[Opening STUDY MATERIAL section]

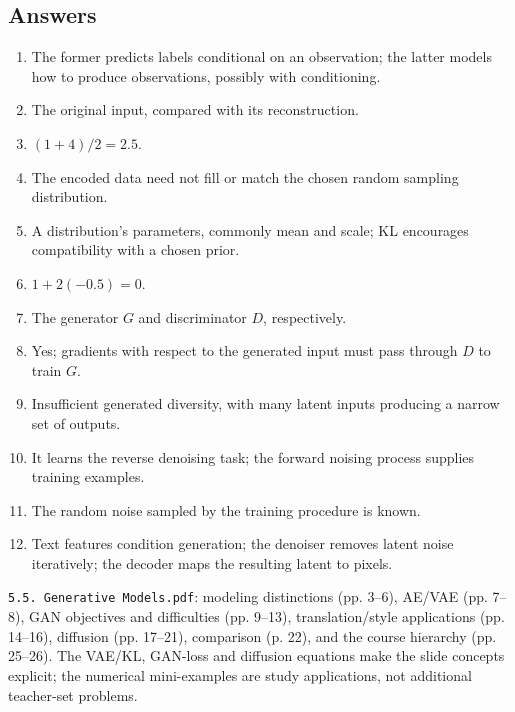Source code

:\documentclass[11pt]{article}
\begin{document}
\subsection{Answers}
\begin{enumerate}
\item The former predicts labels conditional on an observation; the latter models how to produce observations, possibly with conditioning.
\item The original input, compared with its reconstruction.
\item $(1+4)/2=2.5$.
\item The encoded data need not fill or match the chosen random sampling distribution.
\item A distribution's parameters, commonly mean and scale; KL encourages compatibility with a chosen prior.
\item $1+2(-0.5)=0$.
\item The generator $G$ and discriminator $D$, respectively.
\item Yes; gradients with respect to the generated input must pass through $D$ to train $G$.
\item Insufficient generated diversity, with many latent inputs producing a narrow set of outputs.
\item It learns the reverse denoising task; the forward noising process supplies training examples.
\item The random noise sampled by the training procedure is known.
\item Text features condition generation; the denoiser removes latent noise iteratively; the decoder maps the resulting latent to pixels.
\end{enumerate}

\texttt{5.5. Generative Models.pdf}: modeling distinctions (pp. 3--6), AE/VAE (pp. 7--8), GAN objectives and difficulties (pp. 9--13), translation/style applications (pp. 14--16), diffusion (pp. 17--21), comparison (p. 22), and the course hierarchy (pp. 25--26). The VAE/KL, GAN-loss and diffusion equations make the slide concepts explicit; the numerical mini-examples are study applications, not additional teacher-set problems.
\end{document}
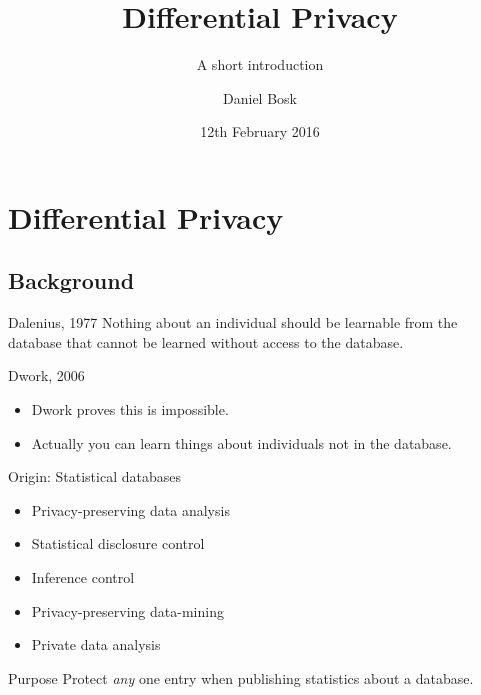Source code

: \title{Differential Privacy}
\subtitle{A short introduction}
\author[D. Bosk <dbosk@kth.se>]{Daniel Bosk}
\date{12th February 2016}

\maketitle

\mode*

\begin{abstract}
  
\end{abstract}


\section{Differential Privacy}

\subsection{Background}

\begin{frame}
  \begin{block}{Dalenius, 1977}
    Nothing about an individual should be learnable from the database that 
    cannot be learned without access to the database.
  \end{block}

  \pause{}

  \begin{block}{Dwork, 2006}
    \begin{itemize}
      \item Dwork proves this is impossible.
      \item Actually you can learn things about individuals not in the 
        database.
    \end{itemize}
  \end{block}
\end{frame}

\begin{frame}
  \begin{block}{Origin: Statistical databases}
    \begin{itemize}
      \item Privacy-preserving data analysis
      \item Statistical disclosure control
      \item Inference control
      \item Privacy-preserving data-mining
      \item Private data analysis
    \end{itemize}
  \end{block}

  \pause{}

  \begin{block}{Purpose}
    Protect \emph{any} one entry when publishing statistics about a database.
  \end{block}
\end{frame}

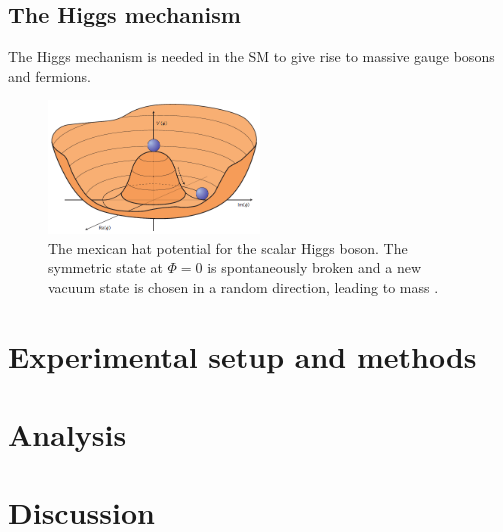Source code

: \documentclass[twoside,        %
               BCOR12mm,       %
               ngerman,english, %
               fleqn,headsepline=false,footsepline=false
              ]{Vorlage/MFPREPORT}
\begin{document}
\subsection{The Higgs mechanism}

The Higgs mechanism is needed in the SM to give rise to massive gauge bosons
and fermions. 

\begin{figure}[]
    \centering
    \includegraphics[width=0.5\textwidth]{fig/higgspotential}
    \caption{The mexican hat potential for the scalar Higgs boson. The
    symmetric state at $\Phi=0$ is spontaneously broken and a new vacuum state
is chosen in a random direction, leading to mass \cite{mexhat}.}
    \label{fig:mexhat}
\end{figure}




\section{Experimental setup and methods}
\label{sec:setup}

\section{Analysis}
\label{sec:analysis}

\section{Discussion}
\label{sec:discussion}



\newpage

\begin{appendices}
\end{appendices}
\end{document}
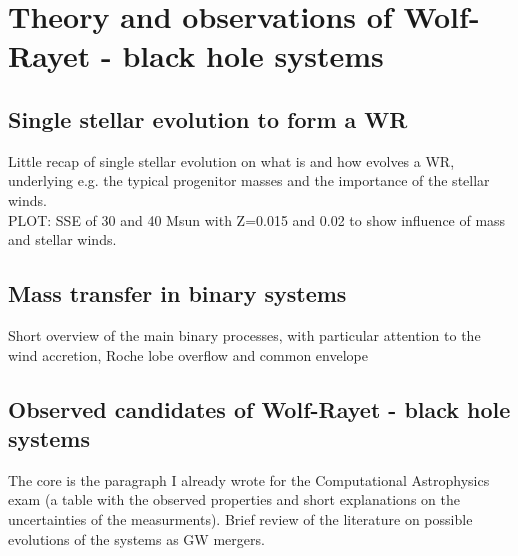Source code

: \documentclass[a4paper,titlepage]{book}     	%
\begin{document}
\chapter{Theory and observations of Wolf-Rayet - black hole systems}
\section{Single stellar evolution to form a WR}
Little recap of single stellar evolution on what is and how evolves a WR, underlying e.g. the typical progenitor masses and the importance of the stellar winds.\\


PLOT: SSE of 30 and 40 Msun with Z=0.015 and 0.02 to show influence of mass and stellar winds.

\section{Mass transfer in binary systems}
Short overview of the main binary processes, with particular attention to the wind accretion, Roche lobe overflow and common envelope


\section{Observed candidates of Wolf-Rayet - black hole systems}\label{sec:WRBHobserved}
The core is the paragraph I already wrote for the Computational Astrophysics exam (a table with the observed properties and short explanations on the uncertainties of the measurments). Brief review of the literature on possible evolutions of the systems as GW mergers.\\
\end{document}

[Closing STUDY MATERIAL section]
[Opening STUDY MATERIAL section]

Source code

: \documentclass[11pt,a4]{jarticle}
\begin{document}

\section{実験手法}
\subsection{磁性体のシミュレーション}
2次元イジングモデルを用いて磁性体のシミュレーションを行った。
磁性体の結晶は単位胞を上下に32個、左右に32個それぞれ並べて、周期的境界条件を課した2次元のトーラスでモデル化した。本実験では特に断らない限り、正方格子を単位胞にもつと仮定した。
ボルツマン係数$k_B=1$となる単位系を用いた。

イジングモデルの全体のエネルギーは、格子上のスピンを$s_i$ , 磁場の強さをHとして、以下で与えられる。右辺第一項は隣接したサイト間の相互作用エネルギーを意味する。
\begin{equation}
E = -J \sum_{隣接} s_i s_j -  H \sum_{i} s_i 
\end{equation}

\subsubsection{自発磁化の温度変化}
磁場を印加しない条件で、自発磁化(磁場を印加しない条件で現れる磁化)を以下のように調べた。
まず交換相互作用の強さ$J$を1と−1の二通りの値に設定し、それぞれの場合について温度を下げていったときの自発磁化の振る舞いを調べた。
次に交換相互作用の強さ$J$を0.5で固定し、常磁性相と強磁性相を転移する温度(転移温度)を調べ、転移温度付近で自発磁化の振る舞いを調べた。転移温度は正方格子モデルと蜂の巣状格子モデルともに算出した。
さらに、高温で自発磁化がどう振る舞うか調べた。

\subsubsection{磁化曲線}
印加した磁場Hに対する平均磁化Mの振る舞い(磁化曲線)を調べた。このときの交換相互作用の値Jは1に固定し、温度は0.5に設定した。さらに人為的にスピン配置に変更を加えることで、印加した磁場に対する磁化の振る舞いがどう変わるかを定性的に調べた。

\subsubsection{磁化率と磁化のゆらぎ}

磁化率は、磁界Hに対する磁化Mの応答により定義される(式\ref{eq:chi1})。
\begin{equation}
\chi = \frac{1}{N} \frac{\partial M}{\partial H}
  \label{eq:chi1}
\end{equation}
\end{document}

[Closing STUDY MATERIAL section]

§ EXERCISE GOAL: How many lines in the entries above hold the string "documentclass"? Answer with the number and nothing more.

§ SOLUTION: 4